Garantie biennale : la protection des équipements dissociables

Volets, robinetterie, radiateurs, portes intérieures : la garantie de bon fonctionnement couvre pendant 2 ans les éléments qui peuvent être démontés sans endommager la structure. Présomption de responsabilité du constructeur.

Faire valoir la garantie

Repères biennale

2 ans
Durée à compter de la réception des travaux
0
Faute à prouver — responsabilité présumée
LRAR
Notification par recommandé avec AR
30j
Délai raisonnable de réparation
Équipements couverts

Les principaux éléments relevant de la biennale

La garantie couvre les éléments d'équipement dissociables — ceux qui peuvent être retirés ou remplacés sans altérer le gros oeuvre.

Volets et stores

Volets roulants, battants, stores extérieurs. Pannes de motorisation, blocages de mécanisme, défauts de guidage. Exception : si intégré au coffre de manière indissociable, relève de la décennale.
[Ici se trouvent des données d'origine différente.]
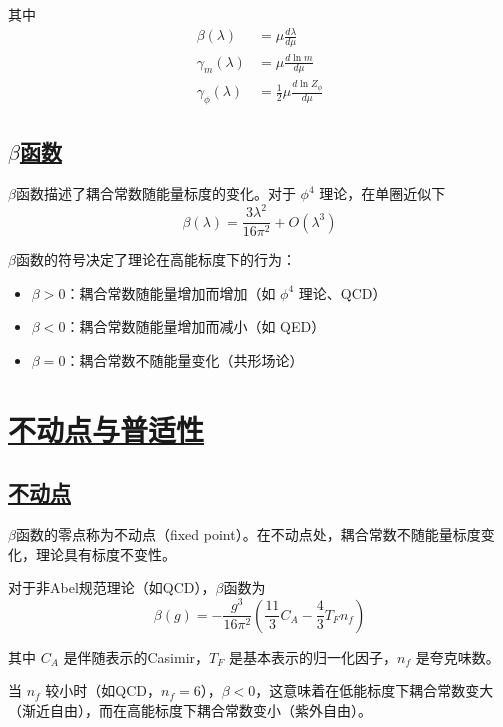 其中
\begin{align}
    \beta(\lambda) &= \mu\frac{d\lambda}{d\mu} \\
    \gamma_m(\lambda) &= \mu\frac{d\ln m}{d\mu} \\
    \gamma_\phi(\lambda) &= \frac{1}{2}\mu\frac{d\ln Z_\phi}{d\mu}
\end{align}

\subsection{\protect\hyperlink{:}{$\beta$函数}}

$\beta$函数描述了耦合常数随能量标度的变化。对于 $\phi^4$ 理论，在单圈近似下
\begin{equation}
    \beta(\lambda) = \frac{3\lambda^2}{16\pi^2} + O(\lambda^3)
\end{equation}

$\beta$函数的符号决定了理论在高能标度下的行为：
\begin{itemize}
    \item $\beta > 0$：耦合常数随能量增加而增加（如 $\phi^4$ 理论、QCD）
    \item $\beta < 0$：耦合常数随能量增加而减小（如 QED）
    \item $\beta = 0$：耦合常数不随能量变化（共形场论）
\end{itemize}

\section{\protect\hyperlink{:}{不动点与普适性}}

\subsection{\protect\hyperlink{:}{不动点}}

$\beta$函数的零点称为不动点（fixed point）。在不动点处，耦合常数不随能量标度变化，理论具有标度不变性。

\begin{example}[QCD的不动点]
    对于非Abel规范理论（如QCD），$\beta$函数为
    \begin{equation*}
        \beta(g) = -\frac{g^3}{16\pi^2}\left(\frac{11}{3}C_A - \frac{4}{3}T_F n_f\right)
    \end{equation*}

    其中 $C_A$ 是伴随表示的Casimir，$T_F$ 是基本表示的归一化因子，$n_f$ 是夸克味数。

    当 $n_f$ 较小时（如QCD，$n_f = 6$），$\beta < 0$，这意味着在低能标度下耦合常数变大（渐近自由），而在高能标度下耦合常数变小（紫外自由）。
\end{example}

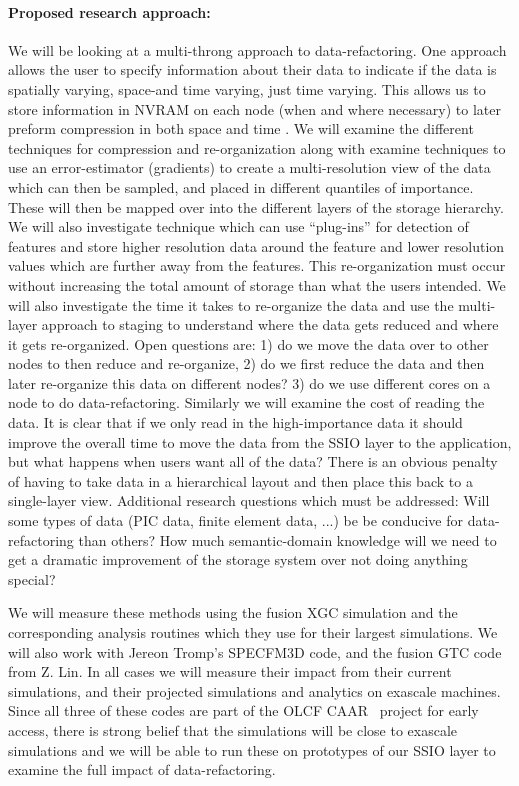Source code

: \paragraph{Proposed research approach:} 
We will be looking at a multi-throng approach to data-refactoring. One approach allows the user to specify information about their data
to indicate if the data is spatially varying, space-and time varying, just time varying. This allows us to store information in NVRAM on each
node (when and where necessary) to later preform compression in both space and time . We will examine the different techniques for
compression and re-organization along with examine techniques to use an error-estimator (gradients) to create a multi-resolution view of the
data which can then be sampled, and placed in different quantiles of importance. These will then be mapped over into the different layers of 
the storage hierarchy.  We will also investigate technique which can use ``plug-ins'' for detection of features and store higher resolution data
around the feature and lower resolution values which are further away from the features. This re-organization must occur without increasing the
total amount of storage than what the users intended. We will also investigate the time it takes to re-organize the data and use the multi-layer
approach to staging to understand where the data gets reduced and where it gets re-organized. Open questions are: 1) do we move the
data over to other nodes to then reduce and re-organize, 2) do we first reduce the data and then later re-organize this data on different nodes?
3) do we use different cores on a node to do data-refactoring. Similarly we will examine the cost of reading the data. It is clear that if we only
read in the high-importance data it should improve the overall time to move the data from the SSIO layer to the application, but what happens
when users want all of the data? There is an obvious penalty of having to take data in a hierarchical layout and then place this back to
a single-layer view.  Additional research questions which must be addressed: Will some types of data (PIC data, finite element data, ...) be
be conducive  for data-refactoring than others? How much semantic-domain knowledge will we need to get a dramatic improvement of the storage
system over not doing anything special? 

We will measure these methods using the fusion XGC simulation and the corresponding analysis routines which they use for their largest
simulations. We will also work with Jereon Tromp's SPECFM3D code, and the fusion GTC code from Z. Lin. In all cases
we will measure their impact from their current simulations, and their projected simulations and analytics on exascale machines. Since 
all three of these codes are part of the OLCF CAAR~\cite{CAAR} project for early access, there is strong belief that the simulations will
be close to exascale simulations and we will be able to run these on prototypes of our SSIO layer to examine the full impact of data-refactoring.

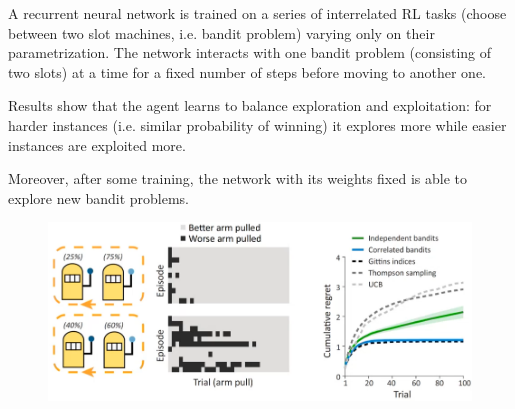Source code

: \begin{casestudy}
    A recurrent neural network is trained on a series of interrelated RL tasks (choose between two slot machines, i.e. bandit problem) varying only on their parametrization. The network interacts with one bandit problem (consisting of two slots) at a time for a fixed number of steps before moving to another one.

    Results show that the agent learns to balance exploration and exploitation: for harder instances (i.e. similar probability of winning) it explores more while easier instances are exploited more.

    Moreover, after some training, the network with its weights fixed is able to explore new bandit problems.

    \begin{figure}[H]
        \centering
        \includegraphics[width=0.6\linewidth]{./img/rnn_meta1.png}
    \end{figure}
\end{casestudy}

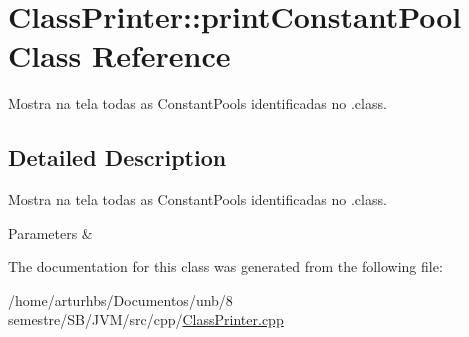 \hypertarget{classClassPrinter_1_1printConstantPool}{}\section{Class\+Printer\+:\+:print\+Constant\+Pool Class Reference}
\label{classClassPrinter_1_1printConstantPool}


Mostra na tela todas as Constant\+Pools identificadas no .class.  




\subsection{Detailed Description}
Mostra na tela todas as Constant\+Pools identificadas no .class. 


\begin{DoxyParams}{Parameters}
{\em } & \\
\hline
\end{DoxyParams}


The documentation for this class was generated from the following file\+:\begin{DoxyCompactItemize}
\item 
/home/arturhbs/\+Documentos/unb/8 semestre/\+S\+B/\+J\+V\+M/src/cpp/\hyperlink{ClassPrinter_8cpp}{Class\+Printer.\+cpp}\end{DoxyCompactItemize}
Robinetterie et sanitaires

Mitigeurs, douchettes, WC, lavabos sur colonne, chauffe-eau. Fuites, défauts de régulation, usure prématurée. Les canalisations encastrées relèvent de la décennale.

Radiateurs et chauffage

Radiateurs muraux, convecteurs, sèche-serviettes, chaudière individuelle. Pannes, bruits anormaux, fuites. Le plancher chauffant noyé dans la dalle est indissociable.

Portes intérieures

Portes de distribution, placards, coulissantes. Défauts de fermeture, quincaillerie défaillante, déformations. Les menuiseries extérieures (clos) relèvent de la décennale.

Revêtements amovibles

Parquet flottant, moquette, sol PVC, lambris clipsés. Décollements, cloques, usure prématurée. Le carrelage scellé au mortier-colle est indissociable (décennale).

Électrique et domotique

Interrupteurs, prises, VMC, alarmes, thermostats. Pannes et dysfonctionnements. Le câblage encastré et les panneaux solaires intégrés à la toiture sont indissociables.

La distinction fondamentale

Dissociable ou indissociable ?

Un même type d'équipement peut relever de la biennale ou de la décennale selon son mode d'installation. La qualification se fait au cas par cas.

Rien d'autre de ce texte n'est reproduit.